## EXERCISE PROMPT:
Every line holding the string "recipe" should be copied out of the listing.

## DATA TO EXAMINE:
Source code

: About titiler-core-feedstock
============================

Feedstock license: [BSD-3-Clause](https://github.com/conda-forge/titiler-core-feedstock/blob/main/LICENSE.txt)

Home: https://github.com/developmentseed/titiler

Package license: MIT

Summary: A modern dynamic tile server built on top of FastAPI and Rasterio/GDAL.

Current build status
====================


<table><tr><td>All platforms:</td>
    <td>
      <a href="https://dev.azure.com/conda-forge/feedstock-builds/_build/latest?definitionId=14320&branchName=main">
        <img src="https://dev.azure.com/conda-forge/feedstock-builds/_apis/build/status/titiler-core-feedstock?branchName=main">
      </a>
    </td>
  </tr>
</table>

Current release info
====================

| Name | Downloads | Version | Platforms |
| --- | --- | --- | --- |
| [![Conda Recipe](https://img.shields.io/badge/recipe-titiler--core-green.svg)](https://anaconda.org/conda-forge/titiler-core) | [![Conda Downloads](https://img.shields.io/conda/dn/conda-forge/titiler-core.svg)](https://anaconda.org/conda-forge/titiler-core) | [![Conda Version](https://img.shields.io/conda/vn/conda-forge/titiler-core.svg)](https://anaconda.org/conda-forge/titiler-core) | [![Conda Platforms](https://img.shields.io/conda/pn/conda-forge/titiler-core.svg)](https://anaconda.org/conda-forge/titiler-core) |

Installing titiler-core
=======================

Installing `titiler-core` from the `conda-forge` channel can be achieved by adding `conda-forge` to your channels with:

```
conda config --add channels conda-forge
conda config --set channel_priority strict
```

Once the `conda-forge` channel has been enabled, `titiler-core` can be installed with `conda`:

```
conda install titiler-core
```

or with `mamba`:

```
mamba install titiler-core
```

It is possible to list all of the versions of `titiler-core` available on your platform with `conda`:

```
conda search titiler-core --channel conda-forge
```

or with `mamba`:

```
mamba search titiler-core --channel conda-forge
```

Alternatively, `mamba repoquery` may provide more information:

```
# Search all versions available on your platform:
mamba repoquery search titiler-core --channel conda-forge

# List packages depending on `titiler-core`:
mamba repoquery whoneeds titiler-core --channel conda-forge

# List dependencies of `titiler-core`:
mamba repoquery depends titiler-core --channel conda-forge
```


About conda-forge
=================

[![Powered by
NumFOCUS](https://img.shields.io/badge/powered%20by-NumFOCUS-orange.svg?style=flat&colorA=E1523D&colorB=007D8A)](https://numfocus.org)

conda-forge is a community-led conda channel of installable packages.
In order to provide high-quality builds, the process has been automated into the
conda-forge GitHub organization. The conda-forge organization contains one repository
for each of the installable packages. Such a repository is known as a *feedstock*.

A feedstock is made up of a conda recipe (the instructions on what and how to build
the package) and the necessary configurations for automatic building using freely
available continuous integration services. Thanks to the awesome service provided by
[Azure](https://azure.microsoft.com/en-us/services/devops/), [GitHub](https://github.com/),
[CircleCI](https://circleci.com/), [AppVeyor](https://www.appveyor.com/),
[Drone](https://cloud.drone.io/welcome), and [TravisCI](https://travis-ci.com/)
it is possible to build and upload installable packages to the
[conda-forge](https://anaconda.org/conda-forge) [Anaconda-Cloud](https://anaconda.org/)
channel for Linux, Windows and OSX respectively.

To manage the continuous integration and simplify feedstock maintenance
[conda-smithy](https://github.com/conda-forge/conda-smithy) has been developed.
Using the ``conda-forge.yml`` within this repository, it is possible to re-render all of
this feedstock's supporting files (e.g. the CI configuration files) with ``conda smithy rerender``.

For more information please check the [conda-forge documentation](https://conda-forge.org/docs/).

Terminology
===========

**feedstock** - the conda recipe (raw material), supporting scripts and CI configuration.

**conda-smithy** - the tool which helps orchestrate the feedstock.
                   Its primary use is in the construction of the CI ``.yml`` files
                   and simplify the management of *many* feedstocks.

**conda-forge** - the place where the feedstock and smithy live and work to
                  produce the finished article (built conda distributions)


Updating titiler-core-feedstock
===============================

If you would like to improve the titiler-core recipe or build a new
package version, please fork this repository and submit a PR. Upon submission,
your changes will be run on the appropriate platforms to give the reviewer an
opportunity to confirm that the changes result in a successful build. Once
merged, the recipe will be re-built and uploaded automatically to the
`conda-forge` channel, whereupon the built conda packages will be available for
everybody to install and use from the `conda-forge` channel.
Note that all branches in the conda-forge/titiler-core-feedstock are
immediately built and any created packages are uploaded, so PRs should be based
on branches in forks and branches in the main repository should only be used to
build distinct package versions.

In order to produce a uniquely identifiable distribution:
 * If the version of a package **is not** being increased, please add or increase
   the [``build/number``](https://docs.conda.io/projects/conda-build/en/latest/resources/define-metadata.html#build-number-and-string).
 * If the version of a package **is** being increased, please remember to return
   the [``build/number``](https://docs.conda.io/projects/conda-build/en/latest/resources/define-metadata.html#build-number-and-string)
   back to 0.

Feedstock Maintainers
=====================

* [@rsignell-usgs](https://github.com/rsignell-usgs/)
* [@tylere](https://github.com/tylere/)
...
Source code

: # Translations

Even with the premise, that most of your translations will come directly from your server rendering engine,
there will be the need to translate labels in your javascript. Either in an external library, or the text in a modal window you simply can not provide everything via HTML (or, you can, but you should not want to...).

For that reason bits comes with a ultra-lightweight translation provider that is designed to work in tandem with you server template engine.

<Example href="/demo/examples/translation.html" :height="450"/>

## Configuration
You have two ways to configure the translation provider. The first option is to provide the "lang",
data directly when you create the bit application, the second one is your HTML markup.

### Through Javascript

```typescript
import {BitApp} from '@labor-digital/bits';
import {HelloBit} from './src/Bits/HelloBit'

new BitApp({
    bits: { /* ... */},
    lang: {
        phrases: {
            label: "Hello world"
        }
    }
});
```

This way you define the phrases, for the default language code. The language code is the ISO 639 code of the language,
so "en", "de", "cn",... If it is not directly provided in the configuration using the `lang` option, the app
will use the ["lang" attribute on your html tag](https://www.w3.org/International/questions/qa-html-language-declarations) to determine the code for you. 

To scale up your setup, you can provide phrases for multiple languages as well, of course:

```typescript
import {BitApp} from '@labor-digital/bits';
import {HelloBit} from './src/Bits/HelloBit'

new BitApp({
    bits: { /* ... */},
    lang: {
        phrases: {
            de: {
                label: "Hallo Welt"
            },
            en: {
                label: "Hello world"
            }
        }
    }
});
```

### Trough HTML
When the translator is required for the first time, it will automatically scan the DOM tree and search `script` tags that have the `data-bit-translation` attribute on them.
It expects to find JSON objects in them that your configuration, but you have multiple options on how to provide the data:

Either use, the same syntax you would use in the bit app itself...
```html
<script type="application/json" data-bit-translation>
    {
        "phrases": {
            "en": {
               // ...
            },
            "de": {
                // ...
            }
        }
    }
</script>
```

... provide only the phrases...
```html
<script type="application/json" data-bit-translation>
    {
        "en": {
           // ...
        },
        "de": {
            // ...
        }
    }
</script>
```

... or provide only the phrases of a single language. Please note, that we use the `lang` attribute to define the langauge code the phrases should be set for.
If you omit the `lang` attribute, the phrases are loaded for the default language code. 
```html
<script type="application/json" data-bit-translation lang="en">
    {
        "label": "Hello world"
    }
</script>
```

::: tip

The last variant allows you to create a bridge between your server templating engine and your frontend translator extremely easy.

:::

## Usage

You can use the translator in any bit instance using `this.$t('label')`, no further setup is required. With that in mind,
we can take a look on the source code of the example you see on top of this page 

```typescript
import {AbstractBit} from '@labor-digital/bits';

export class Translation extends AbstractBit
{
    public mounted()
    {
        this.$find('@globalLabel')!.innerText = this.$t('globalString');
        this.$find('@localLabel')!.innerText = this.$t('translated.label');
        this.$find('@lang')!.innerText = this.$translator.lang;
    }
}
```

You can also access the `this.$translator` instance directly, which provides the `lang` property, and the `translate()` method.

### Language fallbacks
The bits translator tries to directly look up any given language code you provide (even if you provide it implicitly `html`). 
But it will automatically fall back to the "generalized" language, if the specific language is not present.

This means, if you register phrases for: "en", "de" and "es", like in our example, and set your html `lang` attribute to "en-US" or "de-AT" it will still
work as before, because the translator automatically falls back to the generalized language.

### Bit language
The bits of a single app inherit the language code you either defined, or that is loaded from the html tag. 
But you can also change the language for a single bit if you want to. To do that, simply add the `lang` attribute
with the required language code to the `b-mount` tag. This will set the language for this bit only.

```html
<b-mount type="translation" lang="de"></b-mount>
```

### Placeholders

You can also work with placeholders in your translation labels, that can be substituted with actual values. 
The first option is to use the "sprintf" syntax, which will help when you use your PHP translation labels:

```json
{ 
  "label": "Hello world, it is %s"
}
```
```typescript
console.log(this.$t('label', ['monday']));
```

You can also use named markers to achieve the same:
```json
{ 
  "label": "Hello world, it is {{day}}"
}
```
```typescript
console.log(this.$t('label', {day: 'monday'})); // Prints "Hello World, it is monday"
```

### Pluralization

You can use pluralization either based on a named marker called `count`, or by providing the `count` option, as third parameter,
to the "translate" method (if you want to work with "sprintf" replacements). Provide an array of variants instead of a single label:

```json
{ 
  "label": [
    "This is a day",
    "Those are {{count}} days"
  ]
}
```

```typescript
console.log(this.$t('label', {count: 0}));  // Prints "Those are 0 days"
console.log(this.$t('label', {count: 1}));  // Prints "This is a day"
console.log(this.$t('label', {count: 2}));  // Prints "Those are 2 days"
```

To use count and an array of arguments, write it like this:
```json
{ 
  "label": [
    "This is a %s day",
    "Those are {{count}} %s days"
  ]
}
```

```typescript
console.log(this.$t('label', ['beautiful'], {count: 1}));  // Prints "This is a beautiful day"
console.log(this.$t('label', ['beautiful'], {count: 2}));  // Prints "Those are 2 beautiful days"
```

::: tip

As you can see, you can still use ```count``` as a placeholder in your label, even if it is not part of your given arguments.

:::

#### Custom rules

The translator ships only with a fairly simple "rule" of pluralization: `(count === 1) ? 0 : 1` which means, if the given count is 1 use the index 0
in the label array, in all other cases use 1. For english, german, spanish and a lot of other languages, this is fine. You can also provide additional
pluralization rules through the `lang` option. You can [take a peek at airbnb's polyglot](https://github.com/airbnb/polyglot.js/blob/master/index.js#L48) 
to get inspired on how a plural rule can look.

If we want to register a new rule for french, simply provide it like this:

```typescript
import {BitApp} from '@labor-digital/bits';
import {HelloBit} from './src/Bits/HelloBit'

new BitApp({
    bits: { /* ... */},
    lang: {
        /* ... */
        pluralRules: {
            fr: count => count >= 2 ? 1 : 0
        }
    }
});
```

## EXERCISE SOLUTION:
| [![Conda Recipe](https://img.shields.io/badge/recipe-titiler--core-green.svg)](https://anaconda.org/conda-forge/titiler-core) | [![Conda Downloads](https://img.shields.io/conda/dn/conda-forge/titiler-core.svg)](https://anaconda.org/conda-forge/titiler-core) | [![Conda Version](https://img.shields.io/conda/vn/conda-forge/titiler-core.svg)](https://anaconda.org/conda-forge/titiler-core) | [![Conda Platforms](https://img.shields.io/conda/pn/conda-forge/titiler-core.svg)](https://anaconda.org/conda-forge/titiler-core) |
A feedstock is made up of a conda recipe (the instructions on what and how to build
**feedstock** - the conda recipe (raw material), supporting scripts and CI configuration.
If you would like to improve the titiler-core recipe or build a new
merged, the recipe will be re-built and uploaded automatically to the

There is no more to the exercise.